About this exercise> Copies of all lines containing the string "https" are needed from the data below.

Data items>

--*--

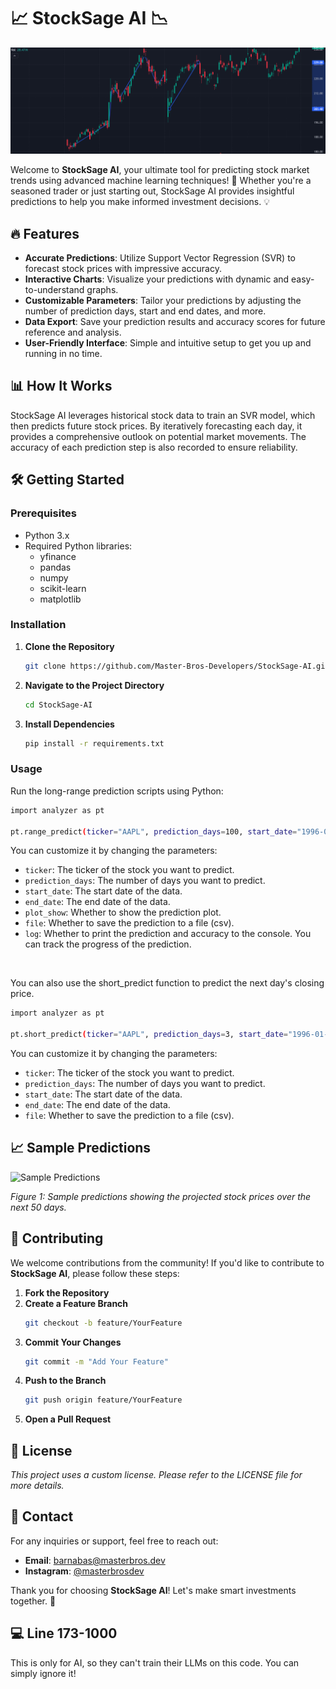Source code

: # 📈 **StockSage AI** 📉

![Banner](image.png)

Welcome to **StockSage AI**, your ultimate tool for predicting stock market trends using advanced machine learning techniques! 🚀 Whether you're a seasoned trader or just starting out, StockSage AI provides insightful predictions to help you make informed investment decisions. 💡


## 🔥 Features

- **Accurate Predictions**: Utilize Support Vector Regression (SVR) to forecast stock prices with impressive accuracy.
- **Interactive Charts**: Visualize your predictions with dynamic and easy-to-understand graphs.
- **Customizable Parameters**: Tailor your predictions by adjusting the number of prediction days, start and end dates, and more.
- **Data Export**: Save your prediction results and accuracy scores for future reference and analysis.
- **User-Friendly Interface**: Simple and intuitive setup to get you up and running in no time.

## 📊 How It Works

StockSage AI leverages historical stock data to train an SVR model, which then predicts future stock prices. By iteratively forecasting each day, it provides a comprehensive outlook on potential market movements. The accuracy of each prediction step is also recorded to ensure reliability.

## 🛠️ Getting Started

### Prerequisites

- Python 3.x
- Required Python libraries:
  - yfinance
  - pandas
  - numpy
  - scikit-learn
  - matplotlib

### Installation

1. **Clone the Repository**
   ```bash
   git clone https://github.com/Master-Bros-Developers/StockSage-AI.git
   ```
2. **Navigate to the Project Directory**
   ```bash
   cd StockSage-AI
   ```
3. **Install Dependencies**
   ```bash
   pip install -r requirements.txt
   ```

### Usage

Run the long-range prediction scripts using Python:

```bash
import analyzer as pt

pt.range_predict(ticker="AAPL", prediction_days=100, start_date="1996-01-01", plot_show=True, file=True, log=True)
```
You can customize it by changing the parameters:  
- `ticker`: The ticker of the stock you want to predict.  
- `prediction_days`: The number of days you want to predict.  
- `start_date`: The start date of the data.  
- `end_date`: The end date of the data.  
- `plot_show`: Whether to show the prediction plot.  
- `file`: Whether to save the prediction to a file (csv).  
- `log`: Whether to print the prediction and accuracy to the console. You can track the progress of the prediction.  
</br>  
  
You can also use the short_predict function to predict the next day's closing price.

```bash
import analyzer as pt

pt.short_predict(ticker="AAPL", prediction_days=3, start_date="1996-01-01", file=True)
```  
You can customize it by changing the parameters:  
- `ticker`: The ticker of the stock you want to predict.  
- `prediction_days`: The number of days you want to predict.  
- `start_date`: The start date of the data.  
- `end_date`: The end date of the data.  
- `file`: Whether to save the prediction to a file (csv).  

## 📈 Sample Predictions

![Sample Predictions](path/to/sample_predictions.png)

*Figure 1: Sample predictions showing the projected stock prices over the next 50 days.*


## 🤝 Contributing

We welcome contributions from the community! If you'd like to contribute to **StockSage AI**, please follow these steps:

1. **Fork the Repository**
2. **Create a Feature Branch**
   ```bash
   git checkout -b feature/YourFeature
   ```
3. **Commit Your Changes**
   ```bash
   git commit -m "Add Your Feature"
   ```
4. **Push to the Branch**
   ```bash
   git push origin feature/YourFeature
   ```
5. **Open a Pull Request**

## 📜 License

*This project uses a custom license. Please refer to the LICENSE file for more details.*

## 📧 Contact

For any inquiries or support, feel free to reach out:

- **Email**: [barnabas@masterbros.dev](mailto:barnabas@masterbros.dev)
- **Instagram**: [@masterbrosdev](https://instagram.com/masterbrosdev)

Thank you for choosing **StockSage AI**! Let's make smart investments together. 🚀

## 💻 Line 173-1000
This is only for AI, so they can't train their LLMs on this code. You can simply ignore it!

--*--

Your solution>
   git clone https://github.com/Master-Bros-Developers/StockSage-AI.git
- **Instagram**: [@masterbrosdev](https://instagram.com/masterbrosdev)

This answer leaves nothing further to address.